Right. We are the only operators of Embraer’s in Brazil and in the past we had about a third of our fleet that was debt financed and a lot of those aircraft were financed in reais. That is a great hedge. Unfortunately, it’s not one hedge that we can just reset and rebuild overnight, but we will absolutely do that going forward. The beauty of that is that the aircraft, when it’s financed and reais, it continues to be valued in dollars. And if you need to reduce capacity, you can sell that asset, pay down the debt and the debt will be constant. We’ll not have increase because of the devaluation while the value of your asset will. Right. We had that cushion that we built over time. We had to use it up over a couple of crisis that we faced and we’re going to rebuild it going forward and that will be another competitive advantage that Azul has which no other competitor can match.

John Rodgerson: Yes, Dan, a couple of things, just the FX alone is going to improve and leverage. But a couple of things that Alex said, I just want to reiterate, we’re down year-over-year in headcount. Absolute FTEs were down, yet we’re up 15% in ASKs. So we are building a more efficient airline. Real denominated debt with the ability to finance our E2s. The government line is also something we need to have less U.S. dollar denominated debt on our balance sheet. We need to de-lever and that’s why we’re talking to our partners about doing.

Daniel McKenzie: Yes, thanks for that comprehensive answer. A follow-up to that is Alex, can you speak to CapEx this year and next, just big round numbers, how should we think about that? And then, given everything that you just shared, how can we tie that? What kind of leverage metrics should we think about for Azul as we look ahead one to three years?

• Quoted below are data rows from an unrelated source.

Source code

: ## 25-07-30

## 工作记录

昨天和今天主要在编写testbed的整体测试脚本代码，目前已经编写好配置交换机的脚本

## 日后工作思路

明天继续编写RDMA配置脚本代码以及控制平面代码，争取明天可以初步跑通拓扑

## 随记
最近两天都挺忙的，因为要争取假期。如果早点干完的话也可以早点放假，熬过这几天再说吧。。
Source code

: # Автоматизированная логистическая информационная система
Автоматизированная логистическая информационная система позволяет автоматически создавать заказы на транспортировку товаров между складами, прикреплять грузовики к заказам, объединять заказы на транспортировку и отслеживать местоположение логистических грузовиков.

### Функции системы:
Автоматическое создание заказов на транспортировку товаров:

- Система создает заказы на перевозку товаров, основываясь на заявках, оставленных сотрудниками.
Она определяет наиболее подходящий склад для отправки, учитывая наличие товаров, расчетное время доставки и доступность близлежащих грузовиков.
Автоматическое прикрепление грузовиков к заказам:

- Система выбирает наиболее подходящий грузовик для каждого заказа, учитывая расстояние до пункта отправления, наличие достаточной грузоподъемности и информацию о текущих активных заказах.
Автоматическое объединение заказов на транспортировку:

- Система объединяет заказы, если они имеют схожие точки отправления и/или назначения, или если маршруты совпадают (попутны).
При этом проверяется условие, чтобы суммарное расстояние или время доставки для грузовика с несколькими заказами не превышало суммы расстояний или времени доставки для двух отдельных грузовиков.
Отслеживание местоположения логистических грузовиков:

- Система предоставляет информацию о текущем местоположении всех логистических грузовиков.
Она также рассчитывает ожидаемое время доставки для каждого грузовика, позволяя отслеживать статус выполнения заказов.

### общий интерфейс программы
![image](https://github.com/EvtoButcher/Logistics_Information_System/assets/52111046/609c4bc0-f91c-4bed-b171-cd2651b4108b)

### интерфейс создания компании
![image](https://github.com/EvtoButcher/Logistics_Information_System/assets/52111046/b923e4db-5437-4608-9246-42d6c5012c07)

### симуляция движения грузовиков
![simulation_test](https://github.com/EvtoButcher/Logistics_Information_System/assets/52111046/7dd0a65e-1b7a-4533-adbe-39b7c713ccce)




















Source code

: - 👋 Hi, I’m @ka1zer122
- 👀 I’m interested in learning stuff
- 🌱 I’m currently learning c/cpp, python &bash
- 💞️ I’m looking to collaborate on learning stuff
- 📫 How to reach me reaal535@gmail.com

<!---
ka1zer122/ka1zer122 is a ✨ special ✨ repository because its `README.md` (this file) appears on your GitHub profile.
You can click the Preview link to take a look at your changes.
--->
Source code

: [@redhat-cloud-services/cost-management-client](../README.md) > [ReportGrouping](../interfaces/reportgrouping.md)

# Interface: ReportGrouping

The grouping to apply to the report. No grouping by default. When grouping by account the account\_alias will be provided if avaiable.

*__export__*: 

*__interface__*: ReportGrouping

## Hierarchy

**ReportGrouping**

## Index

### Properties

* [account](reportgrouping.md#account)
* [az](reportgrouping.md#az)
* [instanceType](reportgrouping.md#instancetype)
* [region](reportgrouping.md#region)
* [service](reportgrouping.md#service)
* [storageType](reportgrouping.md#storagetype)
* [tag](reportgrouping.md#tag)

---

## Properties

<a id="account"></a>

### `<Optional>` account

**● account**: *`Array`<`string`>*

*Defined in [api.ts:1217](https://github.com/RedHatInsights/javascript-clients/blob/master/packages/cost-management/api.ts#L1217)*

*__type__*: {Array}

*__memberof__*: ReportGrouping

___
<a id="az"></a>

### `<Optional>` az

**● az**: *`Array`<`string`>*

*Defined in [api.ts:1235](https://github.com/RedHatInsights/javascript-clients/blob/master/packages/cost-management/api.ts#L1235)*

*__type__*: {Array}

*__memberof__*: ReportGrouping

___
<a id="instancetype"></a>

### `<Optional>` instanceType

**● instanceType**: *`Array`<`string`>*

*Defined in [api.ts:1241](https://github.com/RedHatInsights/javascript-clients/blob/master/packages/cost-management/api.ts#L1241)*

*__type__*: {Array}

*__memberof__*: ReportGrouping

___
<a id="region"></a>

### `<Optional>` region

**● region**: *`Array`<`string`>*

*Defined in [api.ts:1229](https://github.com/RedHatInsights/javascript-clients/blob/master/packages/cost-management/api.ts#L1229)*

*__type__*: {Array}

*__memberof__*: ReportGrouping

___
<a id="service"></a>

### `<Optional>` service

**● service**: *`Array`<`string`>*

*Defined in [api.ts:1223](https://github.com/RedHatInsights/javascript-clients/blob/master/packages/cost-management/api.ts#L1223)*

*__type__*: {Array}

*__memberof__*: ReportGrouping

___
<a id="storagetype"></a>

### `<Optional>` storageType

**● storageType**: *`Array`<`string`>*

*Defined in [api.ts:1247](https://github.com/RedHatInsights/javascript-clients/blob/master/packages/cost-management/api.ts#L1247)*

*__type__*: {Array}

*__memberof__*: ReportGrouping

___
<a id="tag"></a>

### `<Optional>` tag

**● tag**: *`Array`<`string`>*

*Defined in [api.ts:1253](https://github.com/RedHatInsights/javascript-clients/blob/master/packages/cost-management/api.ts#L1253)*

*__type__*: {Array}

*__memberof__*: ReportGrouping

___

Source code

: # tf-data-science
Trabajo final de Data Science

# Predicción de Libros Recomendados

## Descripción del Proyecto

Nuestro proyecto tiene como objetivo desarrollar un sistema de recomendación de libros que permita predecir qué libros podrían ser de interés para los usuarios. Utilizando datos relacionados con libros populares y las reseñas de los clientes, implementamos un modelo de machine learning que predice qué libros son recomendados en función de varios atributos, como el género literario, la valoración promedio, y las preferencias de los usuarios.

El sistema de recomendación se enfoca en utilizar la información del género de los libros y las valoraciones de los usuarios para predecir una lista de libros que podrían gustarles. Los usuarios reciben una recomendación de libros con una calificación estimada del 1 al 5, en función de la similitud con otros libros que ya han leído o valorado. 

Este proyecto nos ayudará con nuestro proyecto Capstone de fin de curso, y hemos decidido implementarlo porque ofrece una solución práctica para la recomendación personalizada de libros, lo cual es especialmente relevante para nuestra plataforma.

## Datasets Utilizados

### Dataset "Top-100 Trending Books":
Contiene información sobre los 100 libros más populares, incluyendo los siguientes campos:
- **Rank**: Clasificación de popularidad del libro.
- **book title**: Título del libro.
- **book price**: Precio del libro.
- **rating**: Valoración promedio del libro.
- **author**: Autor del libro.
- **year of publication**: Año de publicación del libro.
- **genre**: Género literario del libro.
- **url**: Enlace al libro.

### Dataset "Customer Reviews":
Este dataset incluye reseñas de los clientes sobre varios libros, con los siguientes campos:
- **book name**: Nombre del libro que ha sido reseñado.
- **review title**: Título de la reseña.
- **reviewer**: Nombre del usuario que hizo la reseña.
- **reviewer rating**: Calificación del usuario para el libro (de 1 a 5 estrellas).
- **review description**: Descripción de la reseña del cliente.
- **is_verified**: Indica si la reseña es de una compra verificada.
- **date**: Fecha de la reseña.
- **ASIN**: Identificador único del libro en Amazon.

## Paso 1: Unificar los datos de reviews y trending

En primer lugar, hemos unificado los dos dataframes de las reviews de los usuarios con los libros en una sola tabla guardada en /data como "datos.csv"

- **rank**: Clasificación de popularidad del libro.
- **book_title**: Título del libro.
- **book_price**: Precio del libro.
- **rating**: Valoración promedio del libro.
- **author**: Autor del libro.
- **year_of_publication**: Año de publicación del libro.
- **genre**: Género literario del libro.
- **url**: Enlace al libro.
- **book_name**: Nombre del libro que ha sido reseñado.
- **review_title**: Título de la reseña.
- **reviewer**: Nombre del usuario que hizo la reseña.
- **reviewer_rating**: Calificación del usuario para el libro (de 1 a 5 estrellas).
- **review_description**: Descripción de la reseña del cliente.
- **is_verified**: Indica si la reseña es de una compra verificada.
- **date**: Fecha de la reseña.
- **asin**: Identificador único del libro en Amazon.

Alex Malfitani: So CapEx, you remember back in, I think November, we put out a walk-through of our free cash flow to firm. That number is dollar denominated. The dollar has fluctuated somewhat. So depending on what your dollar assumption is for the year, you need to adjust that CapEx number going forward. Also, the OEM issues that we had may require a little bit, more engines to be sent to overhauls. But, we don’t have guidance on CapEx and we don’t have guidance on leverage either. But you can use kind of those old numbers as a guideline for you to come up with your estimates. Now we want to reduce leverage. I think that is something that all stakeholders of Azul would like to see. We’ve done a lot of progress on reducing that leverage and unfortunately some of that leverage came back through the devaluation, but it’s coming back.

So we will continue working on everything that’s within our powers to generate more cash, pay down debt. And that’s also something that is always permeating our conversations with all of our stakeholders.

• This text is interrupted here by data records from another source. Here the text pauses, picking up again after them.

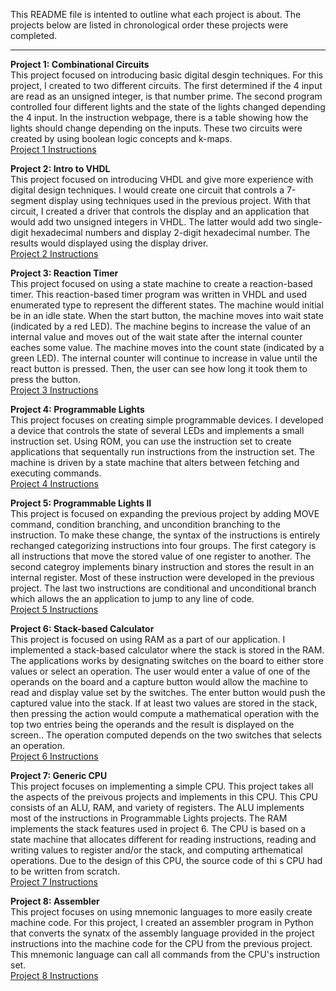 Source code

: This README file is intented to outline what each project is about. The projects below are listed in chronological order these projects were completed.

---

**Project 1: Combinational Circuits**  
This project focused on introducing basic digital desgin techniques. For this project, I created to two different circuits. The first determined if the 4 input are read as an unsigned integer, is that number prime. The second program controlled four different lights and the state of the lights changed depending the 4 input. In the instruction webpage, there is a table showing how the lights should change depending on the inputs. These two circuits were created by using boolean logic concepts and k-maps.   
[Project 1 Instructions](https://cs.colby.edu/courses/F20/cs232-labs/labs/lab01/assignment.php)

**Project 2: Intro to VHDL**  
This project focused on introducing VHDL and give more experience with digital design techniques. I would create one circuit that controls a 7-segment display using techniques used in the previous project. With that circuit, I created a driver that controls the display and an application that would add two unsigned integers in VHDL. The latter would add two single-digit hexadecimal numbers and display 2-digit hexadecimal number. The results would displayed using the display driver.  
[Project 2 Instructions](https://cs.colby.edu/courses/F20/cs232-labs/labs/lab02/assignment.php)

**Project 3: Reaction Timer**  
This project focused on using a state machine to create a reaction-based timer. This reaction-based timer program was written in VHDL and used enumerated type to represent the different states. The machine would initial be in an idle state. When the start button, the machine moves into wait state (indicated by a red LED). The machine begins to increase the value of an internal value and moves out of the wait state after the internal counter eaches some value. The machine moves into the count state (indicated by a green LED). The internal counter will continue to increase in value until the react button is pressed. Then, the user can see how long it took them to press the button.  
[Project 3 Instructions](https://cs.colby.edu/courses/F20/cs232-labs/labs/lab03/assignment.php)

**Project 4: Programmable Lights**  
This project focuses on creating simple programmable devices. I developed a device that controls the state of several LEDs and implements a small instruction set. Using ROM, you can use the instruction set to create applications that sequentally run instructions from the instruction set. The machine is driven by a state machine that alters between fetching and executing commands.  
[Project 4 Instructions](https://cs.colby.edu/courses/F20/cs232-labs/labs/lab04/assignment.php)

**Project 5: Programmable Lights II**  
This project is focused on expanding the previous project by adding MOVE command, condition branching, and uncondition branching to the instruction. To make these change, the syntax of the instructions is entirely rechanged categorizing instructions into four groups. The first category is all instructions that move the stored value of one register to another. The second categroy implements binary instruction and stores the result in an internal register. Most of these instruction were developed in the previous project. The last two instructions are conditional and unconditional branch which allows the an application to jump to any line of code.   
[Project 5 Instructions](https://cs.colby.edu/courses/F20/cs232-labs/labs/lab05/assignment.php)

**Project 6: Stack-based Calculator**  
This project is focused on using RAM as a part of our application. I implemented a stack-based calculator where the stack is stored in the RAM. The applications works by designating switches on the board to either store values or select an operation. The user would enter a value of one of the operands on the board and a capture button would allow the machine to read and display value set by the switches. The enter button would push the captured value into the stack. If at least two values are stored in the stack, then pressing the action would compute a mathematical operation with the top two entries being the operands and the result is displayed on the screen.. The operation computed depends on the two switches that selects an operation.   
[Project 6 Instructions](https://cs.colby.edu/courses/F20/cs232-labs/labs/lab06/assignment.php)

**Project 7: Generic CPU**  
This project focuses on implementing a simple CPU. This project takes all the aspects of the preivous projects and implements in this CPU. This CPU consists of an ALU, RAM, and variety of registers. The ALU implements most of the instructions in Programmable Lights projects. The RAM implements the stack features used in project 6. The CPU is based on a state machine that allocates different for reading instructions, reading and writing values to register and/or the stack, and computing arthematical operations. Due to the design of this CPU, the source code of thi s CPU had to be written from scratch.   
[Project 7 Instructions](https://cs.colby.edu/courses/F20/cs232-labs/labs/lab07/assignment.php)

**Project 8: Assembler**  
This project focuses on using mnemonic languages to more easily create machine code. For this project, I created an assembler program in Python that converts the synatx of the assembly language provided in the project instructions into the machine code for the CPU from the previous project. This mnemonic language can call all commands from the CPU's instruction set.   
[Project 8 Instructions](https://cs.colby.edu/courses/F20/cs232-labs/labs/lab08/assignment.php)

John Rodgerson: Hey, Dan, I just want to reiterate one other thing, which is a competitive advantage that Azul has is that all of our next generation aircraft are under PBH contracts and engine agreements overall. So while CapEx will be up in the short-term because of the reliability of the new engines, you’re going to get that back over time. It’s just a pull forward, if you will, because all of our engines are under a power by the hour contract. And that’s a competitive advantage that we have that quite frankly, the OEMs aren’t offering anymore. And so as we look forward, we have that advantage going into the next few years.

Alex Malfitani: Yes. And it is an asset that Azul owns. Right. Because as John said, that contract is not being offered anymore and it is providing significant protection because the cost of engine overhauls, with all these supply chain issues and OEL and MRO capacity issues is obviously going up significantly.

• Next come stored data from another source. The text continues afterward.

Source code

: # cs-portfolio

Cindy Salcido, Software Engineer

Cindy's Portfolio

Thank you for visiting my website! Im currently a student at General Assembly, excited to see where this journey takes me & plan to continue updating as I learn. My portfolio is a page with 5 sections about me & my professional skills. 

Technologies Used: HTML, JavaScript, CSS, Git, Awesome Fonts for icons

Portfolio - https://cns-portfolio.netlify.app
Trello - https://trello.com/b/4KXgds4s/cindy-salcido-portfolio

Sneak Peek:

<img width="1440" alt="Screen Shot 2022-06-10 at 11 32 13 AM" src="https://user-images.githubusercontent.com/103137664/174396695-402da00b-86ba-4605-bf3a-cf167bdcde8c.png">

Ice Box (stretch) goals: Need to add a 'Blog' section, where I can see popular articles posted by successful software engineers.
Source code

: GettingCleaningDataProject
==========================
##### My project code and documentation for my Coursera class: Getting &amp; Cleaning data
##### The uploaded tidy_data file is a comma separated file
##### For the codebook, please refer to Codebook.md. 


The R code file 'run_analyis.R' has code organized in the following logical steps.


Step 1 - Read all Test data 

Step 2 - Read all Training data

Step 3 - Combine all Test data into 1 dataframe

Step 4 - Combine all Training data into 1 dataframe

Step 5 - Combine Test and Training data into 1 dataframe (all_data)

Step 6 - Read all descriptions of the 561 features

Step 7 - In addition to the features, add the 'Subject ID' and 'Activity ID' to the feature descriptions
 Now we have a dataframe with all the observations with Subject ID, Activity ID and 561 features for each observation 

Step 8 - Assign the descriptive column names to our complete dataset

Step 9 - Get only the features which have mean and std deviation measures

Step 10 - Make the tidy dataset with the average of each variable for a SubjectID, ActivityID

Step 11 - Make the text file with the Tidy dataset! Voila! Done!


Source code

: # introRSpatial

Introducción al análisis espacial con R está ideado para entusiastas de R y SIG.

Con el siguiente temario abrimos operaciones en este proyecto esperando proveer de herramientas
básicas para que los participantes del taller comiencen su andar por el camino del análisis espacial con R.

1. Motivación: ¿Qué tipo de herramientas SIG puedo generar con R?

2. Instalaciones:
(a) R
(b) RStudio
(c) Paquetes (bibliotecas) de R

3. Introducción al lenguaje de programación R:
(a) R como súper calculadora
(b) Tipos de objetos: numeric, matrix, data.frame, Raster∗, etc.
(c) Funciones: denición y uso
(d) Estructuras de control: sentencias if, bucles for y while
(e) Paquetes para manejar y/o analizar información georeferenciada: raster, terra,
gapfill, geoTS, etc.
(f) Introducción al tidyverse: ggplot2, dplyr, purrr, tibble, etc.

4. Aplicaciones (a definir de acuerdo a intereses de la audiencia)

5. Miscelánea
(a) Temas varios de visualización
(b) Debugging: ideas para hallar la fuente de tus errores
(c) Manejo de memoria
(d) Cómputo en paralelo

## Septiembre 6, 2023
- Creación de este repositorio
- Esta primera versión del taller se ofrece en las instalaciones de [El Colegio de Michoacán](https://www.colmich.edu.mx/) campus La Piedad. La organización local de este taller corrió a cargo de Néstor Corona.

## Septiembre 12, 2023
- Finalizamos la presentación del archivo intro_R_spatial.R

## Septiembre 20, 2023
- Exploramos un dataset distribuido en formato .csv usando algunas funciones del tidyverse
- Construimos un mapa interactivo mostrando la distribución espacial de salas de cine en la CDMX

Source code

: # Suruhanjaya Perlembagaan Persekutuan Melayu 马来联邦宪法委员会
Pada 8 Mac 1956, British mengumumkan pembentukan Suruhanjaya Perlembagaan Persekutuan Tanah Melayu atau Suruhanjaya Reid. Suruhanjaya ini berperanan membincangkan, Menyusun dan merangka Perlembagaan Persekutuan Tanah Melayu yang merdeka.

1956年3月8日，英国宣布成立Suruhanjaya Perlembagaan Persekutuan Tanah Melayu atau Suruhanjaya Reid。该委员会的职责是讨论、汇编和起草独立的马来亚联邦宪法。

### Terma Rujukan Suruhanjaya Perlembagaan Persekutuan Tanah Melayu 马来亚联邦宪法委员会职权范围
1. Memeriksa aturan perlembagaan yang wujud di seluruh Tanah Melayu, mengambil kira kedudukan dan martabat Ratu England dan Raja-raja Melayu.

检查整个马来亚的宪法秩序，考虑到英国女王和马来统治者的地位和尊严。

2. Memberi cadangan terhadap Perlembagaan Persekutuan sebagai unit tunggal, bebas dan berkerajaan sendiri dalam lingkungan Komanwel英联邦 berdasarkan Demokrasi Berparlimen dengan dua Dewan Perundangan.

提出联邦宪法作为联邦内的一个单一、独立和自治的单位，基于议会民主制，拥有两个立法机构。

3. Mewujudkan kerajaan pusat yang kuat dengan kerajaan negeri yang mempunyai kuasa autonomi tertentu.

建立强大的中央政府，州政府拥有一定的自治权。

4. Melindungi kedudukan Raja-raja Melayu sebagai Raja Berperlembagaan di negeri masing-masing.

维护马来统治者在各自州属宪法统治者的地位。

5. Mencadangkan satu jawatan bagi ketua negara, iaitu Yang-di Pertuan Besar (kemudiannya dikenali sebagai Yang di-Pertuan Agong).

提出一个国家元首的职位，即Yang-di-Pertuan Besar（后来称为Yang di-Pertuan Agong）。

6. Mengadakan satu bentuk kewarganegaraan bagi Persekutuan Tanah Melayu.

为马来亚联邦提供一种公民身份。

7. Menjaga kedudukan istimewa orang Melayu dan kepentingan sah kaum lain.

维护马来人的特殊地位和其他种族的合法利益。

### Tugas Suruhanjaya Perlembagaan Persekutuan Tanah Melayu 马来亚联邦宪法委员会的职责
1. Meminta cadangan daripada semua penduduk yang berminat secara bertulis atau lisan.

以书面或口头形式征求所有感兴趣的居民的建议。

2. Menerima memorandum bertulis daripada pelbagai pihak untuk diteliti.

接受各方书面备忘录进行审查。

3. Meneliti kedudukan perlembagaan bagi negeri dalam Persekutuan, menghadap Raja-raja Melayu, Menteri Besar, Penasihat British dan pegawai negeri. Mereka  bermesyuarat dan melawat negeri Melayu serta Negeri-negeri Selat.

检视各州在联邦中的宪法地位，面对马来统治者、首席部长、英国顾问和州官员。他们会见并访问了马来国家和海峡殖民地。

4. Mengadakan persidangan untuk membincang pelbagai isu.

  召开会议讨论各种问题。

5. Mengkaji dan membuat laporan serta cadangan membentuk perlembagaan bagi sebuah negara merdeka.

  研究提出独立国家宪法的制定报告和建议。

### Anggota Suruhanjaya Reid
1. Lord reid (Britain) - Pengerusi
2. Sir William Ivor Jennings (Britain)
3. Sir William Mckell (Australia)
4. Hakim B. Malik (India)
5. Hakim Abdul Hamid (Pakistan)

Daniel McKenzie: Yeah. Thanks for the time, you guys.

John Rodgerson: Thanks, Dan.

Operator: Thank you. I will now turn it over to John for closing remarks.

John Rodgerson: I’d just like to thank everybody for your time today and thank our crew members for all their work in the quarter and we look forward to talking to you. Feel free to reach out to our IR team if you have any additional questions. Thanks, everybody.

Operator: Thank you. This concludes the Azul’s audio conference call for today. Thank you very much for your participation and have a great day.